Today sessioneer Fred was stranded in Chicago because his flight was cancelled due to the weather. So he wasn’t making it home to Minneapolis and had to postpone the sesh. Because of this, I went into town with Olivia where she was getting one of her eight ears pierced (helix). I’ve come to the conclusion that you need two ears per language and so she must have eight. After piercing we went to a secondhand shop we saw and I bought some secondhand albums, cheap, cool, Richie Havens, Isaac Hayes, and more. Olivia stayed a little longer than me in the shop next door, also a curios shop, and I went to the café to order in advance but forgot what Olivia wanted, so I sat and waited for her. Soon we had our drinks and were talking to two seventeen-year-old Portuguese girls both called Mariana about if there are two words for floor/ground and two words for an inside and an outside wall in Portuguese?

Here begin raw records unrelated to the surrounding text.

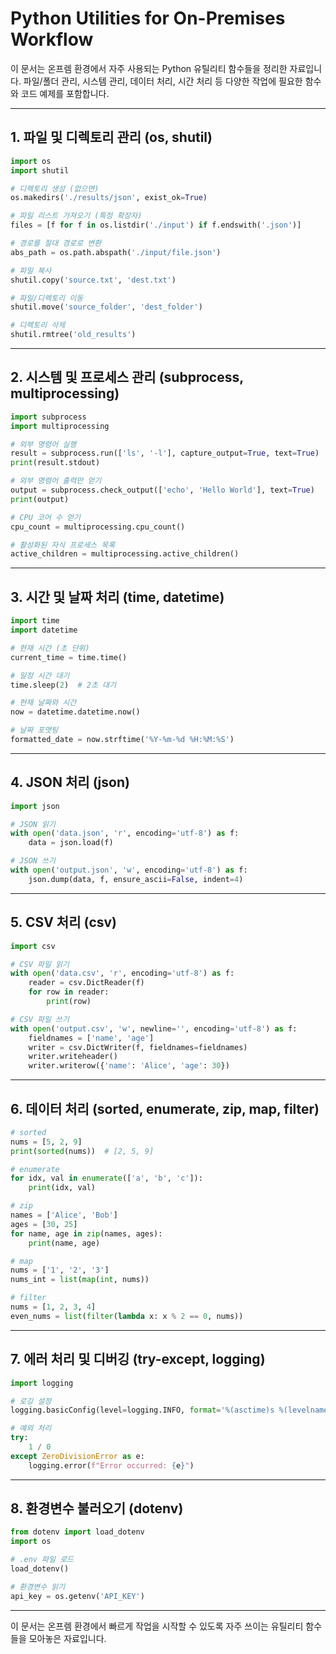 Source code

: # Python Utilities for On-Premises Workflow

이 문서는 온프렘 환경에서 자주 사용되는 Python 유틸리티 함수들을 정리한 자료입니다. 파일/폴더 관리, 시스템 관리, 데이터 처리, 시간 처리 등 다양한 작업에 필요한 함수와 코드 예제를 포함합니다.

---

## 1. 파일 및 디렉토리 관리 (os, shutil)

```python
import os
import shutil

# 디렉토리 생성 (없으면)
os.makedirs('./results/json', exist_ok=True)

# 파일 리스트 가져오기 (특정 확장자)
files = [f for f in os.listdir('./input') if f.endswith('.json')]

# 경로를 절대 경로로 변환
abs_path = os.path.abspath('./input/file.json')

# 파일 복사
shutil.copy('source.txt', 'dest.txt')

# 파일/디렉토리 이동
shutil.move('source_folder', 'dest_folder')

# 디렉토리 삭제
shutil.rmtree('old_results')
```

---

## 2. 시스템 및 프로세스 관리 (subprocess, multiprocessing)

```python
import subprocess
import multiprocessing

# 외부 명령어 실행
result = subprocess.run(['ls', '-l'], capture_output=True, text=True)
print(result.stdout)

# 외부 명령어 출력만 얻기
output = subprocess.check_output(['echo', 'Hello World'], text=True)
print(output)

# CPU 코어 수 얻기
cpu_count = multiprocessing.cpu_count()

# 활성화된 자식 프로세스 목록
active_children = multiprocessing.active_children()
```

---

## 3. 시간 및 날짜 처리 (time, datetime)

```python
import time
import datetime

# 현재 시간 (초 단위)
current_time = time.time()

# 일정 시간 대기
time.sleep(2)  # 2초 대기

# 현재 날짜와 시간
now = datetime.datetime.now()

# 날짜 포맷팅
formatted_date = now.strftime('%Y-%m-%d %H:%M:%S')
```

---

## 4. JSON 처리 (json)

```python
import json

# JSON 읽기
with open('data.json', 'r', encoding='utf-8') as f:
    data = json.load(f)

# JSON 쓰기
with open('output.json', 'w', encoding='utf-8') as f:
    json.dump(data, f, ensure_ascii=False, indent=4)
```

---

## 5. CSV 처리 (csv)

```python
import csv

# CSV 파일 읽기
with open('data.csv', 'r', encoding='utf-8') as f:
    reader = csv.DictReader(f)
    for row in reader:
        print(row)

# CSV 파일 쓰기
with open('output.csv', 'w', newline='', encoding='utf-8') as f:
    fieldnames = ['name', 'age']
    writer = csv.DictWriter(f, fieldnames=fieldnames)
    writer.writeheader()
    writer.writerow({'name': 'Alice', 'age': 30})
```

---

## 6. 데이터 처리 (sorted, enumerate, zip, map, filter)

```python
# sorted
nums = [5, 2, 9]
print(sorted(nums))  # [2, 5, 9]

# enumerate
for idx, val in enumerate(['a', 'b', 'c']):
    print(idx, val)

# zip
names = ['Alice', 'Bob']
ages = [30, 25]
for name, age in zip(names, ages):
    print(name, age)

# map
nums = ['1', '2', '3']
nums_int = list(map(int, nums))

# filter
nums = [1, 2, 3, 4]
even_nums = list(filter(lambda x: x % 2 == 0, nums))
```

---

## 7. 에러 처리 및 디버깅 (try-except, logging)

```python
import logging

# 로깅 설정
logging.basicConfig(level=logging.INFO, format='%(asctime)s %(levelname)s: %(message)s')

# 예외 처리
try:
    1 / 0
except ZeroDivisionError as e:
    logging.error(f"Error occurred: {e}")
```

---

## 8. 환경변수 불러오기 (dotenv)

```python
from dotenv import load_dotenv
import os

# .env 파일 로드
load_dotenv()

# 환경변수 읽기
api_key = os.getenv('API_KEY')
```

---

이 문서는 온프렘 환경에서 빠르게 작업을 시작할 수 있도록 자주 쓰이는 유틸리티 함수들을 모아놓은 자료입니다.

This is the thing with languages, we differentiate and consider the importance of differentiating things differently. Ha, quite a mouthful, but other languages are just that and you’ll be happy to know (or maybe not) that I won’t tell you the difference between Swedish, German, Portuguese, French, Spanish and English in their vocabulary. The importance of differentiating between an outside wall and an inside wall or the ground versus the floor is more important in one language than another. Phew! That’s why knowing languages is fascinating and allows details to be described differently because of how the ground or floors and walls are perceived. Haha, have I lost you yet?

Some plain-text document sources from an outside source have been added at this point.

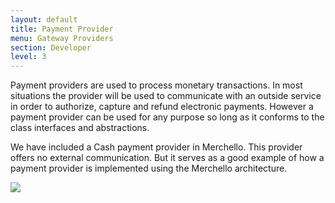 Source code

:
 ```yaml
---
layout: default
title: Payment Provider
menu: Gateway Providers
section: Developer
level: 3
---
```

Payment providers are used to process monetary transactions.  In most situations the provider will be used to communicate with an outside service in order to authorize, capture and refund electronic payments.  However a payment provider can be used for any purpose so long as it conforms to the class interfaces and abstractions.

We have included a Cash payment provider in Merchello.   This provider offers no external communication.  But it serves as a good example of how a payment provider is implemented using the Merchello architecture.

![](http://i.imgur.com/gpB3MXp.jpg)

The girls in the café were super cool and we talked to them for a while about music and the creative spirit and its sometimes disciplinary bedfellow. Whilst there, Olivia’s dad Gerd called me because I called him about a brand of lava lamp bulb, Narva, made in Germany. Yes, still talking about the damn lava lamp bulbs. He’s coming to visit soon by car so he can possibly bring ten thousand bulbs.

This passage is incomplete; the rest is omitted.